Segment Open

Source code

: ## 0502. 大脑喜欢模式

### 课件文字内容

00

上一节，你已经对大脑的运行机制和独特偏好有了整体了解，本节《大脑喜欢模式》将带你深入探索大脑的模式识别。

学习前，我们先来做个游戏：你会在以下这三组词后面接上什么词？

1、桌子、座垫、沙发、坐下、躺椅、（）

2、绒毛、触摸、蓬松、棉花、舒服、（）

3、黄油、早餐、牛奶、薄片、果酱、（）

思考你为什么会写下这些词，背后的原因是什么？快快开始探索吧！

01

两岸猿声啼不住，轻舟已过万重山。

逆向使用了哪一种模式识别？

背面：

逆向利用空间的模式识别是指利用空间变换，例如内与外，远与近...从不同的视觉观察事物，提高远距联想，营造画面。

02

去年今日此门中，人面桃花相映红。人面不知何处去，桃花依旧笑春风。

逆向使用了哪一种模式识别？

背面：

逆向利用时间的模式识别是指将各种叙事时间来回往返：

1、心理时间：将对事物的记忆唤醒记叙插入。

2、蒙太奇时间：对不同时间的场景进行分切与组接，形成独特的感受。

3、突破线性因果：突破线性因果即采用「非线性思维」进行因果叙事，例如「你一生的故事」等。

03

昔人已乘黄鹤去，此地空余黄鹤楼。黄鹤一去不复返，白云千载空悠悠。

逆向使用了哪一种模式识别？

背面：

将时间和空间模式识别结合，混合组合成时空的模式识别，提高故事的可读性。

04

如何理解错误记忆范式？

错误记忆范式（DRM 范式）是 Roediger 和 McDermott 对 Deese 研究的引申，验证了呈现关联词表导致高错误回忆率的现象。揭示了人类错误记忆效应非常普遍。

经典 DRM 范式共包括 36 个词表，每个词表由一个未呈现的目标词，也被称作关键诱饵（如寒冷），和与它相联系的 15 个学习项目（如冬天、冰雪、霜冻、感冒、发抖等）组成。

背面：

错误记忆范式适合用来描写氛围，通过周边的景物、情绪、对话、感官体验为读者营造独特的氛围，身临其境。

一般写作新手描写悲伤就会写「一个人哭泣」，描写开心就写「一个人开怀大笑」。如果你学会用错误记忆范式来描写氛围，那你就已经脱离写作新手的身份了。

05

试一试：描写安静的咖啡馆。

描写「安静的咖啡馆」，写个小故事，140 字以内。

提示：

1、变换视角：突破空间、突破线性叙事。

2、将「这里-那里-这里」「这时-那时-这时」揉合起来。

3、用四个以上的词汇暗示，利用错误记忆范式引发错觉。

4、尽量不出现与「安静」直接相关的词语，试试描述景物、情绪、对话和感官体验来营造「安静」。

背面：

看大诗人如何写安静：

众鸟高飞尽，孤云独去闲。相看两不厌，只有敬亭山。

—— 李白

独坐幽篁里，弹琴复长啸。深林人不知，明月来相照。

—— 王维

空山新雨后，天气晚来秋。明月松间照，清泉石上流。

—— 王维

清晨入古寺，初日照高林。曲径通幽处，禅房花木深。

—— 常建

Segment Closed
Segment Open

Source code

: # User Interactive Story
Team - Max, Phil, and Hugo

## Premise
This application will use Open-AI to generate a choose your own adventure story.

Segment Closed
Segment Open

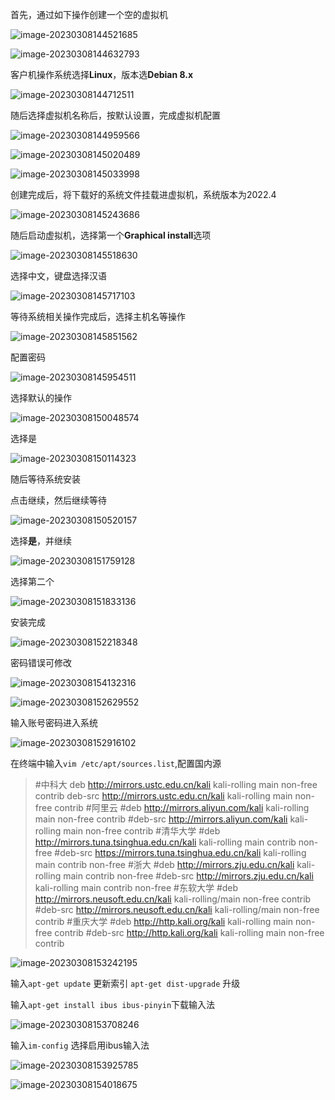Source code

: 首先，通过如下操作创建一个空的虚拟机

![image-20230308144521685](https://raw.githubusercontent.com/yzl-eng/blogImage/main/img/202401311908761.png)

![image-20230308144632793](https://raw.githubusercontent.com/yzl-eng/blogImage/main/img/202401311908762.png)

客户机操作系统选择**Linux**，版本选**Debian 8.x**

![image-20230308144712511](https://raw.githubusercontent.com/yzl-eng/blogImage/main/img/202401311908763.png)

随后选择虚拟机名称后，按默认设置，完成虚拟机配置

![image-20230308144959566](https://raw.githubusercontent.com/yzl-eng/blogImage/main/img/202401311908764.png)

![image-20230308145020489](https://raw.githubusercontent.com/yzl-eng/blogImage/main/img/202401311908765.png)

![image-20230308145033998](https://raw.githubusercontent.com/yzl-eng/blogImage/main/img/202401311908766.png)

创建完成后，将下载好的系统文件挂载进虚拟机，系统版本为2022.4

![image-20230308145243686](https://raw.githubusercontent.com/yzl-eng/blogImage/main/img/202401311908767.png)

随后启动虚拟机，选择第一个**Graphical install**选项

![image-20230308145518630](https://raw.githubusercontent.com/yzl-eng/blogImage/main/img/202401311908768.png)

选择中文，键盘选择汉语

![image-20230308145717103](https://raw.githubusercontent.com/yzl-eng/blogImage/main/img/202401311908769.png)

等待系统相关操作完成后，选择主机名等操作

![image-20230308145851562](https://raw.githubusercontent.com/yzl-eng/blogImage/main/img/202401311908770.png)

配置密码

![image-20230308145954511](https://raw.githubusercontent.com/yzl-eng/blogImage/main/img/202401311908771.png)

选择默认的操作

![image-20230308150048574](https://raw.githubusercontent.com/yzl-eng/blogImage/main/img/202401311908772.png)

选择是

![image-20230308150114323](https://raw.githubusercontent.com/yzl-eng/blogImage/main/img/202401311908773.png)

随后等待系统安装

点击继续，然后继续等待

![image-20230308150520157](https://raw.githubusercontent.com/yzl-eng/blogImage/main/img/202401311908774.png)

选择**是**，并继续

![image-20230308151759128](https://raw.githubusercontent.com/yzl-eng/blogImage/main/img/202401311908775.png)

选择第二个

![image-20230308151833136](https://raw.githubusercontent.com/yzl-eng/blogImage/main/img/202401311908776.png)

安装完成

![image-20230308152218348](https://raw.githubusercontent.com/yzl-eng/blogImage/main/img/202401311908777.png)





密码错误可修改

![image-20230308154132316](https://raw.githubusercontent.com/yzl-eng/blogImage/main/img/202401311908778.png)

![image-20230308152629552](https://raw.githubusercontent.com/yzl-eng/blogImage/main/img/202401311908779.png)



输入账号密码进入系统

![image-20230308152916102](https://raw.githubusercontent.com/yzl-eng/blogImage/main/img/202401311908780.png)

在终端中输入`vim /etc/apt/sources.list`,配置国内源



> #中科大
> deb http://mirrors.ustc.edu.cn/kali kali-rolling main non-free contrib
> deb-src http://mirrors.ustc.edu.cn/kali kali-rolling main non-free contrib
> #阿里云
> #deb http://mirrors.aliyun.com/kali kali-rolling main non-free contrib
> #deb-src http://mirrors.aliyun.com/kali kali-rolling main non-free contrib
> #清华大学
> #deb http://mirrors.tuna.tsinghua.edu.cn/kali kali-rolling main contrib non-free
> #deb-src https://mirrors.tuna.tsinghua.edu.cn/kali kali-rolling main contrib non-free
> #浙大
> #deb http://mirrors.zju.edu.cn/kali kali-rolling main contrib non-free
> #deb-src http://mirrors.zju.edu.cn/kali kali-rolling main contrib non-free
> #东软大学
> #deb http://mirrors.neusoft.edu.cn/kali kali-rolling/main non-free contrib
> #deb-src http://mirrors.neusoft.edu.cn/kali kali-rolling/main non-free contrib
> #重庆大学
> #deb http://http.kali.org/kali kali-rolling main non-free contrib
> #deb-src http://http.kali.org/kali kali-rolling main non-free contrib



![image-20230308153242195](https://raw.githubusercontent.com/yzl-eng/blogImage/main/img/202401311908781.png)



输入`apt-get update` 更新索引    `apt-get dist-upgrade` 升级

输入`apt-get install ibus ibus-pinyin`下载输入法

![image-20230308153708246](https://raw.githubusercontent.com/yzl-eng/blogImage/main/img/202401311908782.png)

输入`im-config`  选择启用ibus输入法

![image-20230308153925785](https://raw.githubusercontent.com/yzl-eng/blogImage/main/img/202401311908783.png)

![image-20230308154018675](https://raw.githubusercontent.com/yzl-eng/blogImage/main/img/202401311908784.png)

Segment Closed

One number makes up the answer: the number of lines among the entries that include the word "mirrors".

10